■ TASK TO CARRY OUT ■
Please repeat the listing below exactly, but do not include its pictures.

■ RECORD EXCERPTS ■

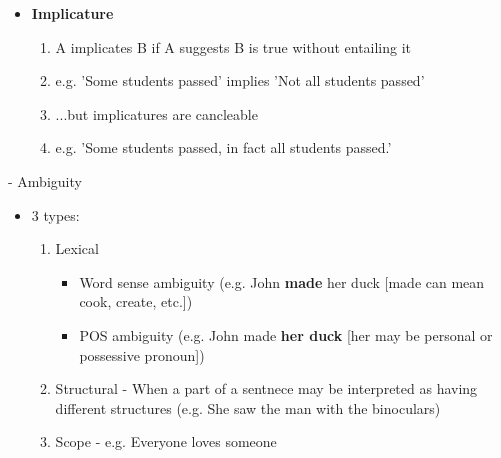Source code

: \documentclass[11pt]{article}
\newenvironment{itemise}{
\begin{itemize}
  \setlength{\itemsep}{1pt}
  \setlength{\parskip}{0pt}
  \setlength{\parsep}{0pt}
}{\end{itemize}}
\begin{document}
\begin{itemise}
\begin{itemise}
\begin{itemise}
\begin{itemise}
\begin{enumerate}
	  \begin{enumerate}
	   \item Lexical triggers: (regret, realize, know, stop, start, blame, fault)
	   \item Cleft constructions: (It was John that ate the sandwhich -> Someone ate the sandwhich)
	  \end{enumerate}
	 \item Words can have presuppositions (A sleeps -> A is capble of sleeping [c.f. green ideas sleep furiously])
	\end{enumerate}
       \item {\bf Implicature}
	\begin{enumerate}
	 \item A implicates B if A suggests B is true without entailing it
	 \item e.g. 'Some students passed' implies 'Not all students passed'
         \item ...but implicatures are cancleable
	 \item e.g. 'Some students passed, in fact all students passed.'
	\end{enumerate}
      \end{itemise}
    \end{itemise}
  \end{itemise}
\end{itemise}
- Ambiguity
\begin{itemise}
 \item 3 types:
  \begin{enumerate}
   \item Lexical
    \begin{itemise}
     \item Word sense ambiguity (e.g. John {\bf made} her duck [made can mean cook, create, etc.])
     \item POS ambiguity (e.g. John made {\bf her duck} [her may be personal or possessive pronoun])
    \end{itemise}
   \item Structural - When a part of a sentnece may be interpreted as having different structures (e.g. She saw the man with the binoculars)
   \item Scope - e.g. Everyone loves someone
  \end{enumerate}

\end{itemise}

\end{document}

■ RESPONSE AREA ■
Source code

: \documentclass[11pt]{article}
\newenvironment{itemise}{
\begin{itemize}
  \setlength{\itemsep}{1pt}
  \setlength{\parskip}{0pt}
  \setlength{\parsep}{0pt}
}{\end{itemize}}
\begin{document}
\begin{itemise}
\begin{itemise}
\begin{itemise}
\begin{itemise}
\begin{enumerate}
	  \begin{enumerate}
	   \item Lexical triggers: (regret, realize, know, stop, start, blame, fault)
	   \item Cleft constructions: (It was John that ate the sandwhich -> Someone ate the sandwhich)
	  \end{enumerate}
	 \item Words can have presuppositions (A sleeps -> A is capble of sleeping [c.f. green ideas sleep furiously])
	\end{enumerate}
       \item {\bf Implicature}
	\begin{enumerate}
	 \item A implicates B if A suggests B is true without entailing it
	 \item e.g. 'Some students passed' implies 'Not all students passed'
         \item ...but implicatures are cancleable
	 \item e.g. 'Some students passed, in fact all students passed.'
	\end{enumerate}
      \end{itemise}
    \end{itemise}
  \end{itemise}
\end{itemise}
- Ambiguity
\begin{itemise}
 \item 3 types:
  \begin{enumerate}
   \item Lexical
    \begin{itemise}
     \item Word sense ambiguity (e.g. John {\bf made} her duck [made can mean cook, create, etc.])
     \item POS ambiguity (e.g. John made {\bf her duck} [her may be personal or possessive pronoun])
    \end{itemise}
   \item Structural - When a part of a sentnece may be interpreted as having different structures (e.g. She saw the man with the binoculars)
   \item Scope - e.g. Everyone loves someone
  \end{enumerate}

\end{itemise}

\end{document}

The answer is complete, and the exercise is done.